Work to be completed → Lines from the listing that hold the string "html" are what you should return.

Available records →
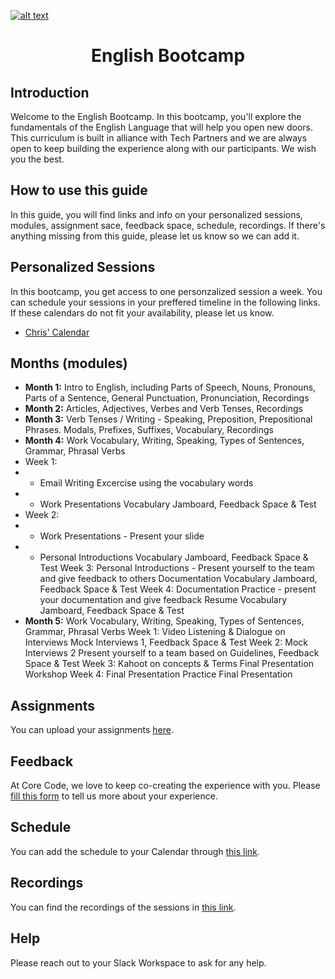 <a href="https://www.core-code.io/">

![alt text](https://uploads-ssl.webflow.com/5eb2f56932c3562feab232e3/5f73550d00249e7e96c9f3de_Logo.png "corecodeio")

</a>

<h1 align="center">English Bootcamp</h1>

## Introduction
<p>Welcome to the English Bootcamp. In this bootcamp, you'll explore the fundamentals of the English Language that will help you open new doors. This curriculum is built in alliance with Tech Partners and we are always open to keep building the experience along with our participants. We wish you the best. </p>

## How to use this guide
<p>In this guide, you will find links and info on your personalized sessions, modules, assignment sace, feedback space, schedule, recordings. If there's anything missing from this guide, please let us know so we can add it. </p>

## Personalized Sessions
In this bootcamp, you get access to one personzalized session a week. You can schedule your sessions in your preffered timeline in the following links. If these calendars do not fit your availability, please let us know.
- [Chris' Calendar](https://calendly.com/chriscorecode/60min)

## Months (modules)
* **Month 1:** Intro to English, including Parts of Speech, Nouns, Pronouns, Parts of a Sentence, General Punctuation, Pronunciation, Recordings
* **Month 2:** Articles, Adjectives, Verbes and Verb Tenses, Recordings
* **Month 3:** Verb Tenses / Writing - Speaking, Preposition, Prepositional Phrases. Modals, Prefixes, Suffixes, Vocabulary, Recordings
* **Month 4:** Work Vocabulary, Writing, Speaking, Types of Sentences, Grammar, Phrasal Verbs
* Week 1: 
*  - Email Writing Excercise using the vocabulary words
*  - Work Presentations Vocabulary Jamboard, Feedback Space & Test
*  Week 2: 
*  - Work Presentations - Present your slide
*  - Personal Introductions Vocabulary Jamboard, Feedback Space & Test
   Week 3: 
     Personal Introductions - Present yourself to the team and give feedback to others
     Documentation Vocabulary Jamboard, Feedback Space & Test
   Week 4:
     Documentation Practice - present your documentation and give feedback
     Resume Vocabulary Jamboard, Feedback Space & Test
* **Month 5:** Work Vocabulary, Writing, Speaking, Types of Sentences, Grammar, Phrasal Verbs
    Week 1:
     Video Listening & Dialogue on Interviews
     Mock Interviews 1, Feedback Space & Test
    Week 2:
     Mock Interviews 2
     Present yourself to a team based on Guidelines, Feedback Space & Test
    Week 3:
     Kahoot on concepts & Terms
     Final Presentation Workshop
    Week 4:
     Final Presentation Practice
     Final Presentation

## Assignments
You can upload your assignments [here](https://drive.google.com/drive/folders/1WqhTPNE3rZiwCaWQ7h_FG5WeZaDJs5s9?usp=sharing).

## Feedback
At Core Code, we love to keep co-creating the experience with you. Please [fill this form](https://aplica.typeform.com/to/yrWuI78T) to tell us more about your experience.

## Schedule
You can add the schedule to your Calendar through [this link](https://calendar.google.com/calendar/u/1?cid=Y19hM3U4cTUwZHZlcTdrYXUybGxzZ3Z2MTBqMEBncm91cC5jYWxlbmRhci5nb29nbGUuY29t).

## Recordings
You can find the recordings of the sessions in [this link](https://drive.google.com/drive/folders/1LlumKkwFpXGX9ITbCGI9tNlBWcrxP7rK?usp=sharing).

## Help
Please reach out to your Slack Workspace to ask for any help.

--

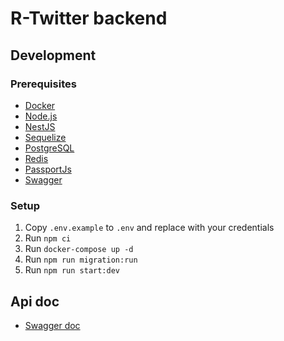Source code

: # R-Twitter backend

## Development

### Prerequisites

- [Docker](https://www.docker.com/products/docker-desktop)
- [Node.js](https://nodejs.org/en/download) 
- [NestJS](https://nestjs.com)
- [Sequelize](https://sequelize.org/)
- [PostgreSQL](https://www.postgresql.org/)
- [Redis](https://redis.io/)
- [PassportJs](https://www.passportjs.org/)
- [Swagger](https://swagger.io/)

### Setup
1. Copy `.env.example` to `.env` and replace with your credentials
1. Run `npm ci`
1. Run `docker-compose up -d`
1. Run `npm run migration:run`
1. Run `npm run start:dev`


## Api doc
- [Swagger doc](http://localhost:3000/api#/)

...

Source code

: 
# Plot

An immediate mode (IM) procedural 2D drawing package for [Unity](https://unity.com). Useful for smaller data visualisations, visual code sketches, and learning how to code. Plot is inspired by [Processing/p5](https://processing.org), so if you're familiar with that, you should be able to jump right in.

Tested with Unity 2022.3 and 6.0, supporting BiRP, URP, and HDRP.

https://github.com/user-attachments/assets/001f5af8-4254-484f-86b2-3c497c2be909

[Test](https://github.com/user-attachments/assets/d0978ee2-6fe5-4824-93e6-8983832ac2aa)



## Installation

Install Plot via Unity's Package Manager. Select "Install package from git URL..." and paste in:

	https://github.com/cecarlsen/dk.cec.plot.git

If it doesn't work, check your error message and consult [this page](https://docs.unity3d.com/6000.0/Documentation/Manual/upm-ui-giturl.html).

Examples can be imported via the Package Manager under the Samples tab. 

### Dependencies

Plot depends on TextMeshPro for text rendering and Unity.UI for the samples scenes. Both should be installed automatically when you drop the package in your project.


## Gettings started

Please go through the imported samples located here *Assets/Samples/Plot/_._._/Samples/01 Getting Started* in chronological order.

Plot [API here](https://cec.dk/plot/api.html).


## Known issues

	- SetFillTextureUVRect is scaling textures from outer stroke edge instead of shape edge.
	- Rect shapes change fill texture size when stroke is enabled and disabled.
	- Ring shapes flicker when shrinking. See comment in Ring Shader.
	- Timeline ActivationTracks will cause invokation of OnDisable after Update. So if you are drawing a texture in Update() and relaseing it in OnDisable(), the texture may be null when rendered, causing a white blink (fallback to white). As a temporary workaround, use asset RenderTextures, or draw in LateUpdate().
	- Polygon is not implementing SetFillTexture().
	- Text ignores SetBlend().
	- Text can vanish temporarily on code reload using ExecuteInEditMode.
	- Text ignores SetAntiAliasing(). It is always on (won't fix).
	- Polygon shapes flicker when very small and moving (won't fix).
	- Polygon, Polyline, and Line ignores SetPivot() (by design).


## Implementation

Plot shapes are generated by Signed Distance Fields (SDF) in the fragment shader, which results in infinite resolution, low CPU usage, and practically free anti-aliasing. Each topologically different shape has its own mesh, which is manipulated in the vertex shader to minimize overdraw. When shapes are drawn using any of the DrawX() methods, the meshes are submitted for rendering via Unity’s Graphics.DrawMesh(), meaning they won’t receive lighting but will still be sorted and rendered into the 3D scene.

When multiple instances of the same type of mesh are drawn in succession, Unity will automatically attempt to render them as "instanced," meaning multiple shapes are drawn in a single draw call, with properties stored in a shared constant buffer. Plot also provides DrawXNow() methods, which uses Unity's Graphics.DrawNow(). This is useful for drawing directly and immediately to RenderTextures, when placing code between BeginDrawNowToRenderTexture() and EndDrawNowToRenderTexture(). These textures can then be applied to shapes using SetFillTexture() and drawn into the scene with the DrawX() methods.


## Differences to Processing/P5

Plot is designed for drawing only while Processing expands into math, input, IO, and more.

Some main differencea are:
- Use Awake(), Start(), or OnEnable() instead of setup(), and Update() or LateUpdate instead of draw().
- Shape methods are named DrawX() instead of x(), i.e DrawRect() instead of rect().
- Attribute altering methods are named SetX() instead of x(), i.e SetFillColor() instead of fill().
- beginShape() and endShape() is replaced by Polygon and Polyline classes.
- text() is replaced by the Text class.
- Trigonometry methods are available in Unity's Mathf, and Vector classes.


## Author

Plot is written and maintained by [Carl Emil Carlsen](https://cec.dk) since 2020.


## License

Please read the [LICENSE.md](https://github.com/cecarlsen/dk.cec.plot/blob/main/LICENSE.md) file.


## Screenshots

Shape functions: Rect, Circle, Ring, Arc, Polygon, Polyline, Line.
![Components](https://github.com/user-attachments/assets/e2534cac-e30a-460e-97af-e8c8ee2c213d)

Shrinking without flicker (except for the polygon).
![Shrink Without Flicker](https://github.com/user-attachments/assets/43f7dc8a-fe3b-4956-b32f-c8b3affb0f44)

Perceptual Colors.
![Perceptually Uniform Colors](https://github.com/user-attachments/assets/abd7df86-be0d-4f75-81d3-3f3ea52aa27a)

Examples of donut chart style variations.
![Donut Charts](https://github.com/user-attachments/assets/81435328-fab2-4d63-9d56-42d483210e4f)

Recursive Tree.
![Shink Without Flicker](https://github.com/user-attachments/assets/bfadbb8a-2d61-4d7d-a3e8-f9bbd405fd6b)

Reply →
If it doesn't work, check your error message and consult [this page](https://docs.unity3d.com/6000.0/Documentation/Manual/upm-ui-giturl.html).
Plot [API here](https://cec.dk/plot/api.html).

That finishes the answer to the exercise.